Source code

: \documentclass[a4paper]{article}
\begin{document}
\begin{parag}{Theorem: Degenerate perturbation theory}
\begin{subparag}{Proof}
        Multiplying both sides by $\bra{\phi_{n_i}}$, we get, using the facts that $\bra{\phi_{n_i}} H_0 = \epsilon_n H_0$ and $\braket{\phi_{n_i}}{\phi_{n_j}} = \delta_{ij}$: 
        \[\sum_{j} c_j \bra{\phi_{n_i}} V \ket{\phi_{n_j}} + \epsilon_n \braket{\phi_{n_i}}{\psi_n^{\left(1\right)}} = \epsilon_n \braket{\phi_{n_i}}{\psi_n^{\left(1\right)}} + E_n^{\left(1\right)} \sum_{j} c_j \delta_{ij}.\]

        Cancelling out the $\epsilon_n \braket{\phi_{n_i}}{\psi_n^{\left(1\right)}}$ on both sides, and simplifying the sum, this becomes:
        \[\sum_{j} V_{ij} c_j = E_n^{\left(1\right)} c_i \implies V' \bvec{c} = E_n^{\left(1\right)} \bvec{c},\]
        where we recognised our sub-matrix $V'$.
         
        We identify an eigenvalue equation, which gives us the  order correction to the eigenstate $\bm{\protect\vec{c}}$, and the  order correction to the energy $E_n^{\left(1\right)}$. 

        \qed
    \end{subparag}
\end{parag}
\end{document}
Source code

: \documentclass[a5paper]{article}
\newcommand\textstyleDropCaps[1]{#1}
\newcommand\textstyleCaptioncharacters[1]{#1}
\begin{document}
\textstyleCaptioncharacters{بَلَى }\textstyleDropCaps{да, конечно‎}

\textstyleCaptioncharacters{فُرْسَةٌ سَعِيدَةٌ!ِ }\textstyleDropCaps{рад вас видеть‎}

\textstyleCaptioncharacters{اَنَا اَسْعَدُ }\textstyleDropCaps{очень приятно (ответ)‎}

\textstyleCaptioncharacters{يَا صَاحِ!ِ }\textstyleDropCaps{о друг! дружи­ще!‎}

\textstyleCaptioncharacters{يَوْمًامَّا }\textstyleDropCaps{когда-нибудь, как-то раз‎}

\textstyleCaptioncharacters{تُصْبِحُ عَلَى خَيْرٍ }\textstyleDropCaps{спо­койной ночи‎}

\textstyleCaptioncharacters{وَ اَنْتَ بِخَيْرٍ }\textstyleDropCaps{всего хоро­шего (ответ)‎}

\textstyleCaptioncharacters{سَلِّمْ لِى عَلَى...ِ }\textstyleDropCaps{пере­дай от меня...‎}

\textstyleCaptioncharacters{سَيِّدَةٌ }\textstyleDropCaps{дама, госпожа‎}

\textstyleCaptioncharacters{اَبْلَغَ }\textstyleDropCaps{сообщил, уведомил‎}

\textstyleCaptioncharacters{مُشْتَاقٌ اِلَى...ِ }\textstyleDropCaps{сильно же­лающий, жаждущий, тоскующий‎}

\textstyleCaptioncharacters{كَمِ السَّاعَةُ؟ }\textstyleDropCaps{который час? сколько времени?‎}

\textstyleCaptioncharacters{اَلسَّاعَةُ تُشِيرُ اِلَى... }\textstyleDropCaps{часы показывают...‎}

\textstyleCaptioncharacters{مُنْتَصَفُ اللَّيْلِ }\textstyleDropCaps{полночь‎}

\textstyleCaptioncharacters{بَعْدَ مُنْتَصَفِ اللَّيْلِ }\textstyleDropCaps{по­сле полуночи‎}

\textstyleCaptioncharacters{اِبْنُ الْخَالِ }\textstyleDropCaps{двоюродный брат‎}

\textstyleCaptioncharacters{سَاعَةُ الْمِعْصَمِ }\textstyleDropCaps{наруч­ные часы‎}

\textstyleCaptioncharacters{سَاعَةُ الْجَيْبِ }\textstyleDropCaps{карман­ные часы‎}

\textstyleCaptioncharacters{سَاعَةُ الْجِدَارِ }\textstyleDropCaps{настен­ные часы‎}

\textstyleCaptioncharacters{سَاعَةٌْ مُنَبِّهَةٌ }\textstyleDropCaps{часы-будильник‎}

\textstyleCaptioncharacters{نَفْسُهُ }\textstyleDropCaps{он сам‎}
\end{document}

#### [WORK INSTRUCTION]
Please repeat the data in full so that nothing differs from the original.

#### [ANSWER BELOW]
Source code

: \documentclass[a4paper]{article}
\begin{document}
\begin{parag}{Theorem: Degenerate perturbation theory}
\begin{subparag}{Proof}
        Multiplying both sides by $\bra{\phi_{n_i}}$, we get, using the facts that $\bra{\phi_{n_i}} H_0 = \epsilon_n H_0$ and $\braket{\phi_{n_i}}{\phi_{n_j}} = \delta_{ij}$: 
        \[\sum_{j} c_j \bra{\phi_{n_i}} V \ket{\phi_{n_j}} + \epsilon_n \braket{\phi_{n_i}}{\psi_n^{\left(1\right)}} = \epsilon_n \braket{\phi_{n_i}}{\psi_n^{\left(1\right)}} + E_n^{\left(1\right)} \sum_{j} c_j \delta_{ij}.\]

        Cancelling out the $\epsilon_n \braket{\phi_{n_i}}{\psi_n^{\left(1\right)}}$ on both sides, and simplifying the sum, this becomes:
        \[\sum_{j} V_{ij} c_j = E_n^{\left(1\right)} c_i \implies V' \bvec{c} = E_n^{\left(1\right)} \bvec{c},\]
        where we recognised our sub-matrix $V'$.
         
        We identify an eigenvalue equation, which gives us the  order correction to the eigenstate $\bm{\protect\vec{c}}$, and the  order correction to the energy $E_n^{\left(1\right)}$. 

        \qed
    \end{subparag}
\end{parag}
\end{document}
Source code

: \documentclass[a5paper]{article}
\newcommand\textstyleDropCaps[1]{#1}
\newcommand\textstyleCaptioncharacters[1]{#1}
\begin{document}
\textstyleCaptioncharacters{بَلَى }\textstyleDropCaps{да, конечно‎}

\textstyleCaptioncharacters{فُرْسَةٌ سَعِيدَةٌ!ِ }\textstyleDropCaps{рад вас видеть‎}

\textstyleCaptioncharacters{اَنَا اَسْعَدُ }\textstyleDropCaps{очень приятно (ответ)‎}

\textstyleCaptioncharacters{يَا صَاحِ!ِ }\textstyleDropCaps{о друг! дружи­ще!‎}

\textstyleCaptioncharacters{يَوْمًامَّا }\textstyleDropCaps{когда-нибудь, как-то раз‎}

\textstyleCaptioncharacters{تُصْبِحُ عَلَى خَيْرٍ }\textstyleDropCaps{спо­койной ночи‎}

\textstyleCaptioncharacters{وَ اَنْتَ بِخَيْرٍ }\textstyleDropCaps{всего хоро­шего (ответ)‎}

\textstyleCaptioncharacters{سَلِّمْ لِى عَلَى...ِ }\textstyleDropCaps{пере­дай от меня...‎}

\textstyleCaptioncharacters{سَيِّدَةٌ }\textstyleDropCaps{дама, госпожа‎}

\textstyleCaptioncharacters{اَبْلَغَ }\textstyleDropCaps{сообщил, уведомил‎}

\textstyleCaptioncharacters{مُشْتَاقٌ اِلَى...ِ }\textstyleDropCaps{сильно же­лающий, жаждущий, тоскующий‎}

\textstyleCaptioncharacters{كَمِ السَّاعَةُ؟ }\textstyleDropCaps{который час? сколько времени?‎}

\textstyleCaptioncharacters{اَلسَّاعَةُ تُشِيرُ اِلَى... }\textstyleDropCaps{часы показывают...‎}

\textstyleCaptioncharacters{مُنْتَصَفُ اللَّيْلِ }\textstyleDropCaps{полночь‎}

\textstyleCaptioncharacters{بَعْدَ مُنْتَصَفِ اللَّيْلِ }\textstyleDropCaps{по­сле полуночи‎}

\textstyleCaptioncharacters{اِبْنُ الْخَالِ }\textstyleDropCaps{двоюродный брат‎}

\textstyleCaptioncharacters{سَاعَةُ الْمِعْصَمِ }\textstyleDropCaps{наруч­ные часы‎}

\textstyleCaptioncharacters{سَاعَةُ الْجَيْبِ }\textstyleDropCaps{карман­ные часы‎}

\textstyleCaptioncharacters{سَاعَةُ الْجِدَارِ }\textstyleDropCaps{настен­ные часы‎}

\textstyleCaptioncharacters{سَاعَةٌْ مُنَبِّهَةٌ }\textstyleDropCaps{часы-будильник‎}

\textstyleCaptioncharacters{نَفْسُهُ }\textstyleDropCaps{он сам‎}
\end{document}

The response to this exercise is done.